Jezioro Maltańskie w Poznaniu – okoliczne centrum sportów wodnych, szczególnie kajakarstwa – nadal nie ma odpowiedniego poziomu wody. Zbiornik z góry wygląda jak dotknięty wieloletnią suszą.
Poznań. Susza w Jeziorze Maltańskim
To złudzenie, bo w sztucznym jeziorze woda wymieniana jest co cztery lata. Zabieg ten ma pomóc w oczyszczeniu zbiornika i uporządkowaniu brzegów. Odławiane są ryby, demontowana jest fontanna.
Problem w tym, że Jezioro Maltańskie już powinno być napełnione, ale zbiornik w znacznej części nadal odsłania dno. Nietypową sytuację nagłośnili kajakarze, którzy nie mają gdzie trenować i przygotowywać się do sezonu.
„W prawie 40-letniej historii toru taka sytuacja zdarzyła się po raz pierwszy” – mówi w rozmowie z „Gazetą Wyborczą” Aleksander Daniel, prezes Wielkopolskiego Związku Towarzystw Wioślarskich. Wcześniej zbiornik był już zwykle napełniony na początku kwietnia.
„Osoby zarządzające Maltą najwyraźniej popadły w rutynę i podjęły błędne decyzje. Nie można zwalać całej winy na to, że deszcz nie pada” – powiedział w rozmowie z PAP prezes Wielkopolskiego Związku Kajakowego Ireneusz Pracharczyk.

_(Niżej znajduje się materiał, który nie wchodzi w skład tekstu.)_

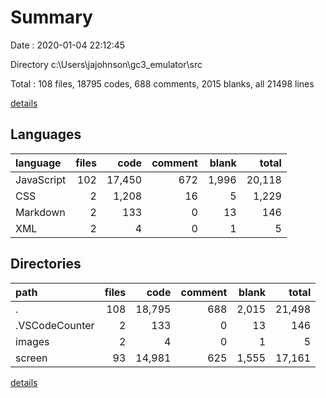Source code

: # Summary

Date : 2020-01-04 22:12:45

Directory c:\Users\jajohnson\gc3_emulator\src

Total : 108 files,  18795 codes, 688 comments, 2015 blanks, all 21498 lines

[details](details.md)

## Languages
| language | files | code | comment | blank | total |
| :--- | ---: | ---: | ---: | ---: | ---: |
| JavaScript | 102 | 17,450 | 672 | 1,996 | 20,118 |
| CSS | 2 | 1,208 | 16 | 5 | 1,229 |
| Markdown | 2 | 133 | 0 | 13 | 146 |
| XML | 2 | 4 | 0 | 1 | 5 |

## Directories
| path | files | code | comment | blank | total |
| :--- | ---: | ---: | ---: | ---: | ---: |
| . | 108 | 18,795 | 688 | 2,015 | 21,498 |
| .VSCodeCounter | 2 | 133 | 0 | 13 | 146 |
| images | 2 | 4 | 0 | 1 | 5 |
| screen | 93 | 14,981 | 625 | 1,555 | 17,161 |

[details](details.md)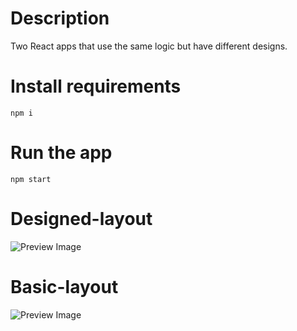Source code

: # Description  
Two React apps that use the same logic but have different designs.

# Install requirements
    npm i 
# Run the app
    npm start


# Designed-layout
![Preview Image](https://i.imgur.com/UfZRq97.png)

# Basic-layout
![Preview Image](https://i.imgur.com/l3TW8g1.png)


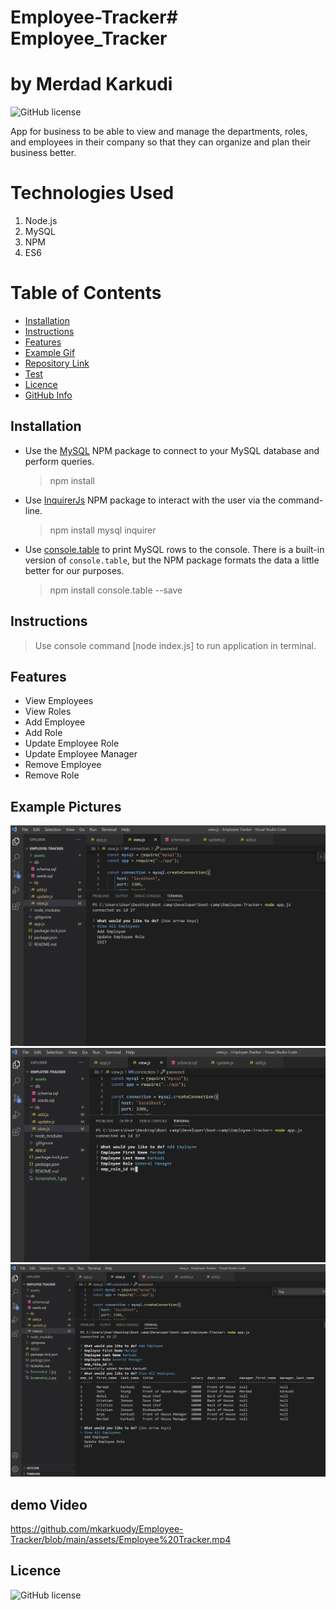 # Employee-Tracker# Employee_Tracker
# by Merdad Karkudi
![GitHub license](https://img.shields.io/badge/mkarkuody-green)

App for business to be able to view and manage the departments, roles, and employees in their company so that they can organize and plan their business better.

# Technologies Used
1. Node.js
2. MySQL
3. NPM
4. ES6

# Table of Contents

- [Installation](#installation)
- [Instructions](#instructions)
- [Features](#features)
- [Example Gif](#example-gif)
- [Repository Link](#Repository)
- [Test](#Test)
- [Licence](#Licence)
- [GitHub Info](#GitHub)

## Installation

- Use the [MySQL](https://www.npmjs.com/package/mysql) NPM package to connect to your MySQL database and perform queries.

  > npm install

- Use [InquirerJs](https://www.npmjs.com/package/inquirer/v/0.2.3) NPM package to interact with the user via the command-line.

  > npm install mysql inquirer

- Use [console.table](https://www.npmjs.com/package/console.table) to print MySQL rows to the console. There is a built-in version of `console.table`, but the NPM package formats the data a little better for our purposes.
  > npm install console.table --save

## Instructions

> Use console command [node index.js] to run application in terminal.

## Features

- View Employees
- View Roles
- Add Employee
- Add Role
- Update Employee Role
- Update Employee Manager
- Remove Employee
- Remove Role

## Example Pictures

<img src="Screenshot_1.jpg">
<img src="Screenshot_2.jpg">
<img src="Screenshot_3.jpg">

## demo Video
https://github.com/mkarkuody/Employee-Tracker/blob/main/assets/Employee%20Tracker.mp4


## Licence

![GitHub license](https://img.shields.io/badge/license-MIT-blue.svg)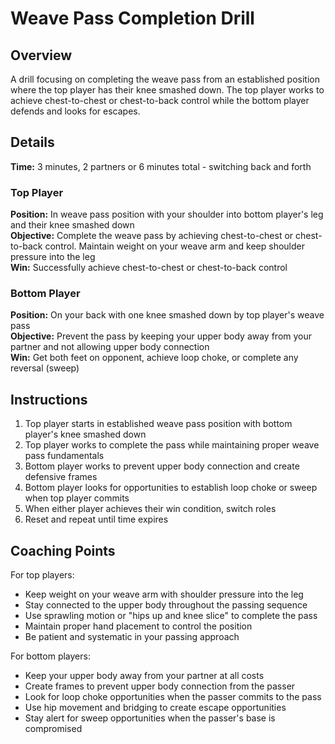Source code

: # Weave Pass Completion Drill

## Overview
A drill focusing on completing the weave pass from an established position where the top player has their knee smashed down. The top player works to achieve chest-to-chest or chest-to-back control while the bottom player defends and looks for escapes.

## Details
**Time:** 3 minutes, 2 partners or 6 minutes total - switching back and forth

### Top Player
**Position:** In weave pass position with your shoulder into bottom player's leg and their knee smashed down  
**Objective:** Complete the weave pass by achieving chest-to-chest or chest-to-back control. Maintain weight on your weave arm and keep shoulder pressure into the leg  
**Win:** Successfully achieve chest-to-chest or chest-to-back control  

### Bottom Player
**Position:** On your back with one knee smashed down by top player's weave pass  
**Objective:** Prevent the pass by keeping your upper body away from your partner and not allowing upper body connection  
**Win:** Get both feet on opponent, achieve loop choke, or complete any reversal (sweep)  

## Instructions
1. Top player starts in established weave pass position with bottom player's knee smashed down
2. Top player works to complete the pass while maintaining proper weave pass fundamentals
3. Bottom player works to prevent upper body connection and create defensive frames
4. Bottom player looks for opportunities to establish loop choke or sweep when top player commits
5. When either player achieves their win condition, switch roles
6. Reset and repeat until time expires

## Coaching Points
For top players:
- Keep weight on your weave arm with shoulder pressure into the leg
- Stay connected to the upper body throughout the passing sequence
- Use sprawling motion or "hips up and knee slice" to complete the pass
- Maintain proper hand placement to control the position
- Be patient and systematic in your passing approach

For bottom players:
- Keep your upper body away from your partner at all costs
- Create frames to prevent upper body connection from the passer
- Look for loop choke opportunities when the passer commits to the pass
- Use hip movement and bridging to create escape opportunities
- Stay alert for sweep opportunities when the passer's base is compromised
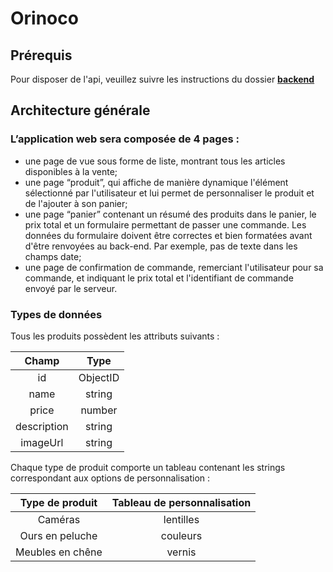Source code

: 

# Orinoco

## Prérequis

Pour disposer de l'api, veuillez suivre les instructions du dossier [**backend**](https://github.com/debartolocarmine/CarmineDebartolo_5_27092021/tree/main/back)

## Architecture générale

### L’application web sera composée de 4 pages :

- une page de vue sous forme de liste, montrant tous les articles disponibles à la vente;
- une page “produit”, qui affiche de manière dynamique l'élément sélectionné par l'utilisateur et lui permet de personnaliser le produit et de l'ajouter à son panier;
- une page “panier” contenant un résumé des produits dans le panier, le prix total et un formulaire permettant de passer une commande. Les données du formulaire doivent être correctes et bien formatées avant d'être renvoyées au back-end. Par exemple, pas de texte dans les champs date;
- une page de confirmation de commande, remerciant l'utilisateur pour sa commande, et indiquant le prix total et l'identifiant de commande envoyé par le serveur.

### Types de données
Tous les produits possèdent les attributs suivants :

| Champ |Type |
| :----------: | :----------: |
| id | ObjectID |
| name | string |
| price | number |
| description | string |
| imageUrl | string |

Chaque type de produit comporte un tableau contenant les strings correspondant aux options de personnalisation :

| Type de produit | Tableau de personnalisation |
| :----------: | :----------: |
| Caméras | lentilles |
| Ours en peluche | couleurs |
| Meubles en chêne | vernis |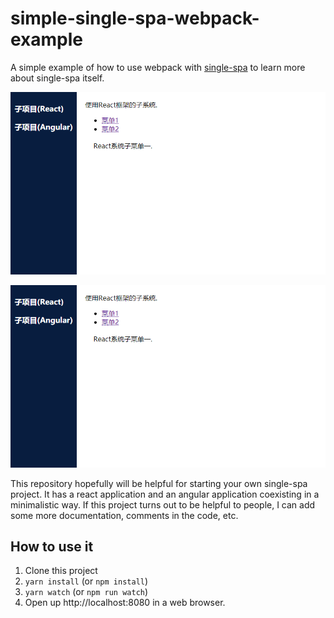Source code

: # simple-single-spa-webpack-example
A simple example of how to use webpack with [single-spa](https://single-spa.js.org/) to learn more about single-spa itself.

![React](./doc/demo1.png "React")

![Angular](./doc/demo1.png "Angular")

This repository hopefully will be helpful for starting your own single-spa project. It has a react application and an angular application coexisting in a minimalistic way. If this project turns out to be helpful to people, I can add some more documentation, comments in the code, etc.

## How to use it
1. Clone this project
2. `yarn install` (or `npm install`)
3. `yarn watch` (or `npm run watch`)
4. Open up http://localhost:8080 in a web browser.
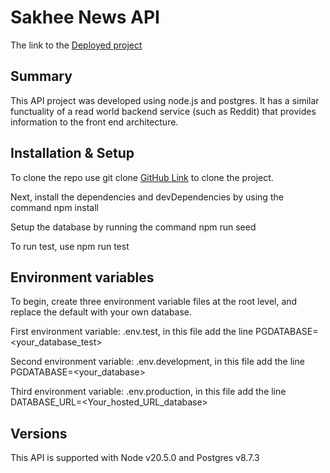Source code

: # **Sakhee News API**

The link to the [Deployed project](https://sakhee-news.onrender.com/)

## Summary

This API project was developed using node.js and postgres. It has a similar functuality of a read world backend service (such as Reddit) that provides information to the front end architecture.

## Installation & Setup

To clone the repo use git clone [GitHub Link](https://github.com/Sakhee89/sakhee-server) to clone the project.

Next, install the dependencies and devDependencies by using the command npm install

Setup the database by running the command npm run seed

To run test, use npm run test

## Environment variables

To begin, create three environment variable files at the root level, and replace the default with your own database.

First environment variable: .env.test, in this file add the line PGDATABASE=<your_database_test>

Second environment variable: .env.development, in this file add the line PGDATABASE=<your_database>

Third environment variable: .env.production, in this file add the line DATABASE_URL=<Your_hosted_URL_database>

## Versions

This API is supported with Node v20.5.0 and Postgres v8.7.3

Sportowcy oceniają, że zarządcy za późno zaczęli napełniać zbiornik.
Wiele wskazuje na to, że Poznańskie Ośrodki Sportu i Rekreacji (POSiR), które sprawują pieczę nad obiektem, rzeczywiście nie wzięły pod uwagę kwestii klimatycznych i postępującej suszy.
Rzecznik POSiR w rozmowie z mediami przyznał, że taka sytuacja wcześniej nie miała miejsca. Jak wyjaśnił, problemem jest też niski stan rzeki Cybiny, która zasila wodą Maltę.